▸ **Problem to work on**
Every record below is to be restated verbatim, though its images are not.
START Recorded data
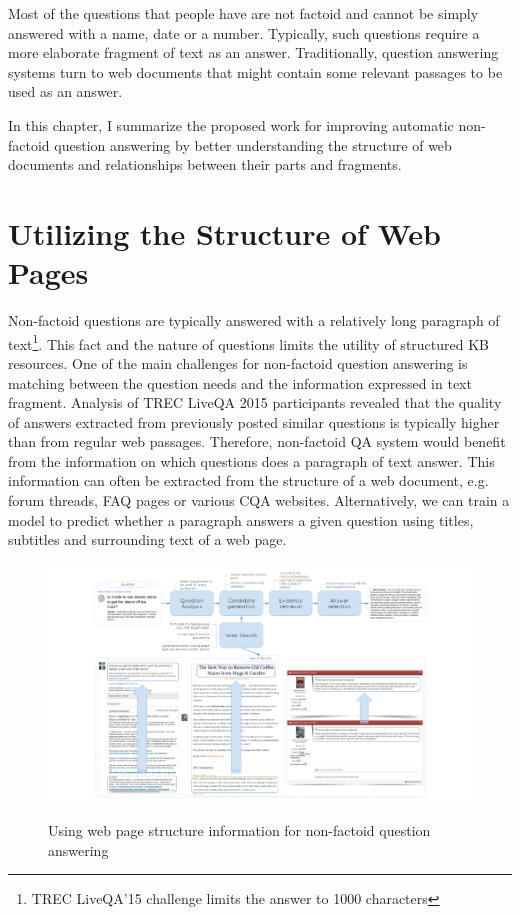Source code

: %


Most of the questions that people have are not factoid and cannot be simply answered with a name, date or a number.
Typically, such questions require a more elaborate fragment of text as an answer.
Traditionally, question answering systems turn to web documents that might contain some relevant passages to be used as an answer.

\noindent
In this chapter, I summarize the proposed work for improving automatic non-factoid question answering by better understanding the structure of web documents and relationships between their parts and fragments.

\section{Utilizing the Structure of Web Pages}

Non-factoid questions are typically answered with a relatively long paragraph of text\footnote{TREC LiveQA'15 challenge limits the answer to 1000 characters}.
This fact and the nature of questions limits the utility of structured KB resources.
One of the main challenges for non-factoid question answering is matching between the question needs and the information expressed in text fragment.
Analysis of TREC LiveQA 2015 participants \cite{savenkov2015liveqa} revealed that the quality of answers extracted from previously posted similar questions is typically higher than from regular web passages.
Therefore, non-factoid QA system would benefit from the information on which questions does a paragraph of text answer.
This information can often be extracted from the structure of a web document, e.g. forum threads, FAQ pages or various CQA websites.
Alternatively, we can train a model to predict whether a paragraph answers a given question using titles, subtitles and surrounding text of a web page.

\begin{figure}[h]
\centering
\includegraphics[width=\textwidth]{img/web_page_structure_nonfactoid}
\label{fig:web_page_structure_nonfactoid}
\caption{Using web page structure information for non-factoid question answering}
\end{figure}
END Recorded data
▸ **Written answer**
Source code

: %


Most of the questions that people have are not factoid and cannot be simply answered with a name, date or a number.
Typically, such questions require a more elaborate fragment of text as an answer.
Traditionally, question answering systems turn to web documents that might contain some relevant passages to be used as an answer.

\noindent
In this chapter, I summarize the proposed work for improving automatic non-factoid question answering by better understanding the structure of web documents and relationships between their parts and fragments.

\section{Utilizing the Structure of Web Pages}

Non-factoid questions are typically answered with a relatively long paragraph of text\footnote{TREC LiveQA'15 challenge limits the answer to 1000 characters}.
This fact and the nature of questions limits the utility of structured KB resources.
One of the main challenges for non-factoid question answering is matching between the question needs and the information expressed in text fragment.
Analysis of TREC LiveQA 2015 participants \cite{savenkov2015liveqa} revealed that the quality of answers extracted from previously posted similar questions is typically higher than from regular web passages.
Therefore, non-factoid QA system would benefit from the information on which questions does a paragraph of text answer.
This information can often be extracted from the structure of a web document, e.g. forum threads, FAQ pages or various CQA websites.
Alternatively, we can train a model to predict whether a paragraph answers a given question using titles, subtitles and surrounding text of a web page.

\begin{figure}[h]
\centering
\includegraphics[width=\textwidth]{img/web_page_structure_nonfactoid}
\label{fig:web_page_structure_nonfactoid}
\caption{Using web page structure information for non-factoid question answering}
\end{figure}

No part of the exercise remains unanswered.